Hey, dudes! We’re back with
“Homemade Surfing Titans with Valdemar the Cameraman
and Barreto, also a Cameraman”. We’ve arrived early at the beach,
this open-air paradise, to end the season with a bang
and a lot of surfing. Today will be
the first round of the Brazilian Hobo Surfing
Championship. A groundbreaking event
in this sport, conceived and executed by Jonas the Hobo. We’ll do complete coverage
of the event. Don’t miss it! Surf’s up!
Aurie! -So, did you catch it?
-I don’t know. I sell mate. Fucking hell,
I gotta do everything here.

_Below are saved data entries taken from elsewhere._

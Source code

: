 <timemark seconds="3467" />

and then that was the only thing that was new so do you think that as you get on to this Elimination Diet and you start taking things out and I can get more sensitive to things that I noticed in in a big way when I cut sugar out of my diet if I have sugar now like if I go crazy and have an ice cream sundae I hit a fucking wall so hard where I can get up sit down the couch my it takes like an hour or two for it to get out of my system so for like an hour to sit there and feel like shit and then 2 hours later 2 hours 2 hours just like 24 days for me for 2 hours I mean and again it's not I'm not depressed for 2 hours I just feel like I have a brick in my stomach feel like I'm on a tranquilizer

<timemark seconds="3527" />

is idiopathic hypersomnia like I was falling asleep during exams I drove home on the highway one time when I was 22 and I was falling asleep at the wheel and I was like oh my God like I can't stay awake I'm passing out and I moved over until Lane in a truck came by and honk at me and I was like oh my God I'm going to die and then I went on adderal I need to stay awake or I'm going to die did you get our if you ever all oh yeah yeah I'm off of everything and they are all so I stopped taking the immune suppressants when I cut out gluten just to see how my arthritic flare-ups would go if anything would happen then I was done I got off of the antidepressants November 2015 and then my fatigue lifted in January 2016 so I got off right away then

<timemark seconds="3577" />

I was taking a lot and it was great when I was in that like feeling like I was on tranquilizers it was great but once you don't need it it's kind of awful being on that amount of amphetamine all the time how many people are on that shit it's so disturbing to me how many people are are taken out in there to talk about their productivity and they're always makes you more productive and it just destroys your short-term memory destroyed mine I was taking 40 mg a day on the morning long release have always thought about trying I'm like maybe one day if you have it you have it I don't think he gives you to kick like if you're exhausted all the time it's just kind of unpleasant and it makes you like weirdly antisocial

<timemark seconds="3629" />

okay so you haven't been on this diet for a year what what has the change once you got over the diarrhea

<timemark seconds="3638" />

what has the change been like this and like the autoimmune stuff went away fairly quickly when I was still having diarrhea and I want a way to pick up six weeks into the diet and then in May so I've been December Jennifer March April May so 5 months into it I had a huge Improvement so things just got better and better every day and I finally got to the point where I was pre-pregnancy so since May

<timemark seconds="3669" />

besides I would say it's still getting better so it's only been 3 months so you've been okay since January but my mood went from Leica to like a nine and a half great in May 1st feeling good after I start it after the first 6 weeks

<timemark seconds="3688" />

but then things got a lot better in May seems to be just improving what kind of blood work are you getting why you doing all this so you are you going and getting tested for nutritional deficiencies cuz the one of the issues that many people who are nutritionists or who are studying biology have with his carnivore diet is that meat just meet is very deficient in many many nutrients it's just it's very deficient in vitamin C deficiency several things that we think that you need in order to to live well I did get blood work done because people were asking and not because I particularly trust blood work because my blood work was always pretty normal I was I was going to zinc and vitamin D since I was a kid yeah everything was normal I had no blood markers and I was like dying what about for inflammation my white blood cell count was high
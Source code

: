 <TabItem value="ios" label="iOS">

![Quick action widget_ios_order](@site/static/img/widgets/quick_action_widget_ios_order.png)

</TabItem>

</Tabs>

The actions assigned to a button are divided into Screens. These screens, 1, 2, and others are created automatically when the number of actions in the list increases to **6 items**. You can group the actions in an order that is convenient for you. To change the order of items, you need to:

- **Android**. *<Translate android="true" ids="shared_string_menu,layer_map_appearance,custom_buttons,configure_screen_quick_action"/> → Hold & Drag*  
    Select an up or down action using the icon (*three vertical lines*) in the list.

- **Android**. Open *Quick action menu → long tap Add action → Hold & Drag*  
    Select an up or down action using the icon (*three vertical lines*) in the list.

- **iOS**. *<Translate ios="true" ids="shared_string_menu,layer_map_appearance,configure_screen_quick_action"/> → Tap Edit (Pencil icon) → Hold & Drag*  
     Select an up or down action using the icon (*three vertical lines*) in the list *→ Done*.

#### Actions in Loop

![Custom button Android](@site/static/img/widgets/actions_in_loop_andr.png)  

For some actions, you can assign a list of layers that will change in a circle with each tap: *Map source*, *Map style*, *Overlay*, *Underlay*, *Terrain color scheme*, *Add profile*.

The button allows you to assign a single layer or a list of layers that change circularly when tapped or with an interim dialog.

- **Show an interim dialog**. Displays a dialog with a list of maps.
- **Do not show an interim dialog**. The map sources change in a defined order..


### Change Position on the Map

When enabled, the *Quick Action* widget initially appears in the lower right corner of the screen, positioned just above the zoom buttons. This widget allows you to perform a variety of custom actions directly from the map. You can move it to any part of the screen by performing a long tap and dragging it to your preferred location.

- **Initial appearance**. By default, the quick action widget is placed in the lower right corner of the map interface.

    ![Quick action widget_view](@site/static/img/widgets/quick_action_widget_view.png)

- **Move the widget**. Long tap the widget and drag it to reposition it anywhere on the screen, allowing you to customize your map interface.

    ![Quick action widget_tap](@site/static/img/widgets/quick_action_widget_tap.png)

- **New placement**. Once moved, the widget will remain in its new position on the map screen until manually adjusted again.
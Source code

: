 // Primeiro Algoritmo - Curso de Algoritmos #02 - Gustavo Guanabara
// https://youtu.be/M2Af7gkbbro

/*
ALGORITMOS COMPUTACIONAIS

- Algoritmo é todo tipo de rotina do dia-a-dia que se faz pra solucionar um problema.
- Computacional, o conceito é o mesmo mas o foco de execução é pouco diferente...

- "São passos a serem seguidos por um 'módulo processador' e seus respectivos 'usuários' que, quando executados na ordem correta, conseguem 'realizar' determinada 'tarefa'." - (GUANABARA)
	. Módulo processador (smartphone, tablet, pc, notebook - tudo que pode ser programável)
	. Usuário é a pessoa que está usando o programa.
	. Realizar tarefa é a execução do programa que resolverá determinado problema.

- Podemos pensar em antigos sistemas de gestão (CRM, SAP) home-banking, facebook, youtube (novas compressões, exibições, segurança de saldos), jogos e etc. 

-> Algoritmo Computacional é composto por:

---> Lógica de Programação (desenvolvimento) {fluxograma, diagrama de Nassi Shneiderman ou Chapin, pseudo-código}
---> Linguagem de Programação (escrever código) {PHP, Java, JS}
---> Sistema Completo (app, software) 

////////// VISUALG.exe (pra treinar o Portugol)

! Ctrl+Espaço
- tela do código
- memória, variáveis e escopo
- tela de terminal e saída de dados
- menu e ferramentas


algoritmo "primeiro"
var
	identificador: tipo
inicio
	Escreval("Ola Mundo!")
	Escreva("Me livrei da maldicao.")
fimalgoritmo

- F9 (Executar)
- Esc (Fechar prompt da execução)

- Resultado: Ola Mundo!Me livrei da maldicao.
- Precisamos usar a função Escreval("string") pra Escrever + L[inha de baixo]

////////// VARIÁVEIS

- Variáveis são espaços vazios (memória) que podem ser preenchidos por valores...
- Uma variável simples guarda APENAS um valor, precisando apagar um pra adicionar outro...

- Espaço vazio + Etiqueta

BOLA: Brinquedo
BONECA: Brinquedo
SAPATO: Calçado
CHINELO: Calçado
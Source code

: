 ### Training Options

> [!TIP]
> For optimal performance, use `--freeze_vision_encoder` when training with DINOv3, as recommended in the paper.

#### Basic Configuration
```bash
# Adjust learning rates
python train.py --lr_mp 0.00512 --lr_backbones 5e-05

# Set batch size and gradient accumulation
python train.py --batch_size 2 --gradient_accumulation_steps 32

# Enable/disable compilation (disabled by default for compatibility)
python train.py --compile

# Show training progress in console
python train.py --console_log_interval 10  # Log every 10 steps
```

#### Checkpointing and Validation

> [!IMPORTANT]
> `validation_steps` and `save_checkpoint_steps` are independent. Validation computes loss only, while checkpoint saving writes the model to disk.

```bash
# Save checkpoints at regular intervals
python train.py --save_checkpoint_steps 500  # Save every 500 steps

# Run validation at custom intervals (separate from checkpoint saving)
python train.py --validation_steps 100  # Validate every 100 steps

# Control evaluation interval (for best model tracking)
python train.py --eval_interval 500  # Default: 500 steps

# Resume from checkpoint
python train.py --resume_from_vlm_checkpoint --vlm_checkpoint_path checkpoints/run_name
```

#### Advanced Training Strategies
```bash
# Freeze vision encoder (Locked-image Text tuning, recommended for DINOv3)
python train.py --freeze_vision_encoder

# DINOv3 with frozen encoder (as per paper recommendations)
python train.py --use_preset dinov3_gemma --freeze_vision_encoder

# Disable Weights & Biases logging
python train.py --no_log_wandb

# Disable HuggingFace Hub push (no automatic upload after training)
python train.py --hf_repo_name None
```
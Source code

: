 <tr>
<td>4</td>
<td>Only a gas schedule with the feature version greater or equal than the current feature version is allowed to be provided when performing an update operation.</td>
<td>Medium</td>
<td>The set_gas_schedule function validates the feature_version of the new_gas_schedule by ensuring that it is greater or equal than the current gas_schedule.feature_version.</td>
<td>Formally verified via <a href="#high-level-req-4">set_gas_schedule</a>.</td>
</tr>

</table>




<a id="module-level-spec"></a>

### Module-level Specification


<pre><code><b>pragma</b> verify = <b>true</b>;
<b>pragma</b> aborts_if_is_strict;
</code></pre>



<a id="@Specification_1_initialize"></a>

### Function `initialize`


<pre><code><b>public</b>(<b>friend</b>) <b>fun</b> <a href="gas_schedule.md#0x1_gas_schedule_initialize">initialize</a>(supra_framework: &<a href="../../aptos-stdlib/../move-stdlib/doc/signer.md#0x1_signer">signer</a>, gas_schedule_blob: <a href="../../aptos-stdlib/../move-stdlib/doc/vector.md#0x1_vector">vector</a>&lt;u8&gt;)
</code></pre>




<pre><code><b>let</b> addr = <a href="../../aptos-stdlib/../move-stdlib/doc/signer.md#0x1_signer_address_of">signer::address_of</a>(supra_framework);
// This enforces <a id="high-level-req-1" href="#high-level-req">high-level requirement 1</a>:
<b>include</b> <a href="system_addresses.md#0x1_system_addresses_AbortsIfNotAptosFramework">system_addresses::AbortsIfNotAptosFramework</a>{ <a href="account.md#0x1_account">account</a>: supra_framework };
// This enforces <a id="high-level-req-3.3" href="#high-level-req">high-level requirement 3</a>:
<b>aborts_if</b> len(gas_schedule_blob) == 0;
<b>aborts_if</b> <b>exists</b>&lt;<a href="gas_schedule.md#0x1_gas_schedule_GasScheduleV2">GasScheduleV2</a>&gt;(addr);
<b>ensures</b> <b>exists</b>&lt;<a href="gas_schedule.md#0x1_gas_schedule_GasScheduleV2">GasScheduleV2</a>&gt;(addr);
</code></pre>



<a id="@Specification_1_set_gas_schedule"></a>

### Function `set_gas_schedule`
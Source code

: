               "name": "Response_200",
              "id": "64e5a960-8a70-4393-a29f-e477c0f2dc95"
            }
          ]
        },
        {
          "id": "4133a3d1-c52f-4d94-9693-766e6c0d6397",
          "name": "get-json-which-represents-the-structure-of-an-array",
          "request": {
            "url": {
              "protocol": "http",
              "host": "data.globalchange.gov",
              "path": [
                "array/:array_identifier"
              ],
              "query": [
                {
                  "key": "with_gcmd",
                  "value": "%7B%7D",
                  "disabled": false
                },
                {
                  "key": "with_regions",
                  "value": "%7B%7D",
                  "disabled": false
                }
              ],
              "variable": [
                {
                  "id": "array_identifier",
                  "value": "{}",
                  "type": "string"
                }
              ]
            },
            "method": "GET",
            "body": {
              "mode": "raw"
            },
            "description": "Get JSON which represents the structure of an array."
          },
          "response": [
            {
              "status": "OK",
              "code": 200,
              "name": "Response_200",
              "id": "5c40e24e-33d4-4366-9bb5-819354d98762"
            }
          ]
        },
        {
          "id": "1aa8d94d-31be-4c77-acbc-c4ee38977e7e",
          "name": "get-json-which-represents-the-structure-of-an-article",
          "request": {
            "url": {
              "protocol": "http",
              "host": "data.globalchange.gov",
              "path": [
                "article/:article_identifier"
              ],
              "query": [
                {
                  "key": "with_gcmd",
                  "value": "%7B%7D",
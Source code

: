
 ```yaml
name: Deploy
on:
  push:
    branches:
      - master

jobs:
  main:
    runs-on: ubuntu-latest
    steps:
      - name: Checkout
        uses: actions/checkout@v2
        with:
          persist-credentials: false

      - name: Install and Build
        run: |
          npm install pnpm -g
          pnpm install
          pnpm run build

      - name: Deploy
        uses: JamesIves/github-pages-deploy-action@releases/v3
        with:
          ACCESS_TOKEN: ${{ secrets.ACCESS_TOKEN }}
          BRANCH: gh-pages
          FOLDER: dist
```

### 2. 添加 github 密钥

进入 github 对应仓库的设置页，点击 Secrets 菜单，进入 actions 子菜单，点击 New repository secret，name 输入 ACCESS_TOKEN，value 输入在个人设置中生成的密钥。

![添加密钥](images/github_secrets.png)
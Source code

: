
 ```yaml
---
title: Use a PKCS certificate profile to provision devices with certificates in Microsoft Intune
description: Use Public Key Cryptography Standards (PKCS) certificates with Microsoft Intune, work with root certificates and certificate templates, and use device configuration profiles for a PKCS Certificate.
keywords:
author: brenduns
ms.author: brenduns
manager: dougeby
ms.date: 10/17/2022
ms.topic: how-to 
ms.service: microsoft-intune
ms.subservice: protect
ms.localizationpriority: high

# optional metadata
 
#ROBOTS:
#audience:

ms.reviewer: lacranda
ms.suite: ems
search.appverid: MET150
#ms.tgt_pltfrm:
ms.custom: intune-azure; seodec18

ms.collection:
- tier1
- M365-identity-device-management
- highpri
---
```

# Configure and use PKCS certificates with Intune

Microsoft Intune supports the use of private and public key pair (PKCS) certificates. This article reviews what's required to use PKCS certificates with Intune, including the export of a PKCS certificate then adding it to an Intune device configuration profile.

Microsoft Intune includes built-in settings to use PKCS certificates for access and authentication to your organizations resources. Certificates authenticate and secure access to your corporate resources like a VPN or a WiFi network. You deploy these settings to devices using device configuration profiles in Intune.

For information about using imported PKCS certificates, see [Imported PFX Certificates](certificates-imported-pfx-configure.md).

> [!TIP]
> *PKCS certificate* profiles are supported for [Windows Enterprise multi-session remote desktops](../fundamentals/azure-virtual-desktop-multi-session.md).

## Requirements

SURFING TITANS
WITH AFONSO VENDRAMINI We’re here with the illustrious
presence of Mr. Soares. Mr. Soares is the owner
of channel Off, and he’s watching the event. Mr. Soares, what are your
expectations for the championship? I am very curious! I didn’t know hobos
could surf! I came to check it out. That’s great! So what can we expect
next year at channel OFF? What’s hot? Where’s the other kid? Afonso had to leave
the show. He was much better than you! You sound like a fucking celebrity
interviewer with these questions! Go film some women’s asses. There’s one! Over there! Hell yeah! Look who’s here!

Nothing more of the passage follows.